We just debugged a silly mistake which was really hard to find, because the on “change” function fails silently when you mess up your Decoder. I made a small example (stolen from the docs):

This works:
https://ellie-app.com/5CZ3rKQrFYYa1

This doesn’t:
https://ellie-app.com/5CZ3XVgjRSfa1

The first tries to decode the files field as a list, the second one as a single file element. In the broken version the Msg is just not triggered. Our somewhat new elm dev was pretty frustrated with this behaviour. What do you think, is this something that could/should be fixed? Could we make elm not just silently swallow the error? Or write it in the docs? The mean thing is, the docs for on say:

When an event occurs, the decoder tries to turn the event object into an Elm value. If successful, the value is routed to your update function.
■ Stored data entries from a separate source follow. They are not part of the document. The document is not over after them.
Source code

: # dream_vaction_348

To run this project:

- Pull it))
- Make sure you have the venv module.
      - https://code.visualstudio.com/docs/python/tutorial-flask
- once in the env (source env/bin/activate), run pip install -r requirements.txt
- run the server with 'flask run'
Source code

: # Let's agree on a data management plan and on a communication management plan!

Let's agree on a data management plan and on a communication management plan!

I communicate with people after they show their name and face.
But no mention of the error case.

Thanks for your input!

If you want to debug the decoder you could make it return a Result String a instead of just a

Here is your failing example with a decorator for the decoder:
https://ellie-app.com/5D65w9GCyQqa1

Thanks, that sounds like an awesome best practice for json decoders. I am probably spoiled because I’ve always controllen the API I was working with when writing elm frontend code, but out there in the wild you should probably always do that.

With that pratice in mind it seems less important for that error to get more vocal, but I still think that it is bad that this particular error is just silent. I would expect a huge warning sign in the docs at least. Is it me, or do others think so too?

Json decoder failures are always present when dealing with http calls. (It will produce a BadBody error) The silent failure is only when dealing with decoding events. That silent failure is actually a feature because it allows one to not generate messages on certain event conditions.

It is a very, very small “feature” since adding a no-op message is trivial. I think compiler-enforced error checking is worth this small inconvenience in the same way it is for http requests.